You are viewing a plain text version of this content. The canonical link for it is here.
Posted to java-user@lucene.apache.org by Benson Margulies <bi...@gmail.com> on 2012/03/06 14:35:38 UTC
Problem with updating a document or TermQuery with current trunk
I've posted a self-contained test case to github of a mystery.
git://github.com/bimargulies/lucene-4-update-case.git
The code can be seen at
https://github.com/bimargulies/lucene-4-update-case/blob/master/src/test/java/org/apache/lucene/BadFieldTokenizedFlagTest.java.
I write a doc to an index, close the index, then reopen and do a
delete/add on the doc to add a field.
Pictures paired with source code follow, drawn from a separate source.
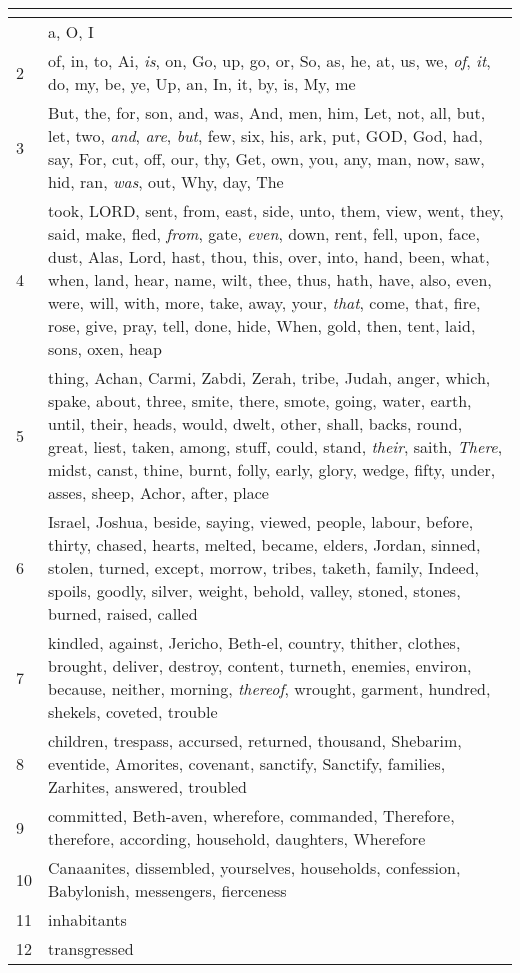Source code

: \begin{center}
\begin{longtable}{l|p{3.75in}}
\hline \multicolumn{2}{c}{{ }} \\ \hline
\endfoot 
1 & a, O, I\\ \hline 
2 & of, in, to, Ai, \emph{is}, on, Go, up, go, or, So, as, he, at, us, we, \emph{of}, \emph{it}, do, my, be, ye, Up, an, In, it, by, is, My, me\\ \hline 
3 & But, the, for, son, and, was, And, men, him, Let, not, all, but, let, two, \emph{and}, \emph{are}, \emph{but}, few, six, his, ark, put, GOD, God, had, say, For, cut, off, our, thy, Get, own, you, any, man, now, saw, hid, ran, \emph{was}, out, Why, day, The\\ \hline 
4 & took, LORD, sent, from, east, side, unto, them, view, went, they, said, make, fled, \emph{from}, gate, \emph{even}, down, rent, fell, upon, face, dust, Alas, Lord, hast, thou, this, over, into, hand, been, what, when, land, hear, name, wilt, thee, thus, hath, have, also, even, were, will, with, more, take, away, your, \emph{that}, come, that, fire, rose, give, pray, tell, done, hide, When, gold, then, tent, laid, sons, oxen, heap\\ \hline 
5 & thing, Achan, Carmi, Zabdi, Zerah, tribe, Judah, anger, which, spake, about, three, smite, there, smote, going, water, earth, until, their, heads, would, dwelt, other, shall, backs, round, great, liest, taken, among, stuff, could, stand, \emph{their}, saith, \emph{There}, midst, canst, thine, burnt, folly, early, glory, wedge, fifty, under, asses, sheep, Achor, after, place\\ \hline 
6 & Israel, Joshua, beside, saying, viewed, people, labour, before, thirty, chased, hearts, melted, became, elders, Jordan, sinned, stolen, turned, except, morrow, tribes, taketh, family, Indeed, spoils, goodly, silver, weight, behold, valley, stoned, stones, burned, raised, called\\ \hline 
7 & kindled, against, Jericho, Beth-el, country, thither, clothes, brought, deliver, destroy, content, turneth, enemies, environ, because, neither, morning, \emph{thereof}, wrought, garment, hundred, shekels, coveted, trouble\\ \hline 
8 & children, trespass, accursed, returned, thousand, Shebarim, eventide, Amorites, covenant, sanctify, Sanctify, families, Zarhites, answered, troubled\\ \hline 
9 & committed, Beth-aven, wherefore, commanded, Therefore, therefore, according, household, daughters, Wherefore\\ \hline 
10 & Canaanites, dissembled, yourselves, households, confession, Babylonish, messengers, fierceness\\ \hline 
11 & inhabitants\\ \hline 
12 & transgressed\\ \hline 
\end{longtable}
\end{center}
If I iterate the docs in the
index, all looks well, but when I try to query for the doc, it isn't
found.
To be a bit more specific, the doc has a field "field1" which is a
StringField.TYPE_STORED, and it is a query on that field which comes
up empty.
I expect to learn that I've missed something obvious, and I offer
thanks and apologies in advance.
---------------------------------------------------------------------
To unsubscribe, e-mail: java-user-unsubscribe@lucene.apache.org
For additional commands, e-mail: java-user-help@lucene.apache.org
Re: Problem with updating a document or TermQuery with current trunk
Posted by Benson Margulies <bi...@gmail.com>.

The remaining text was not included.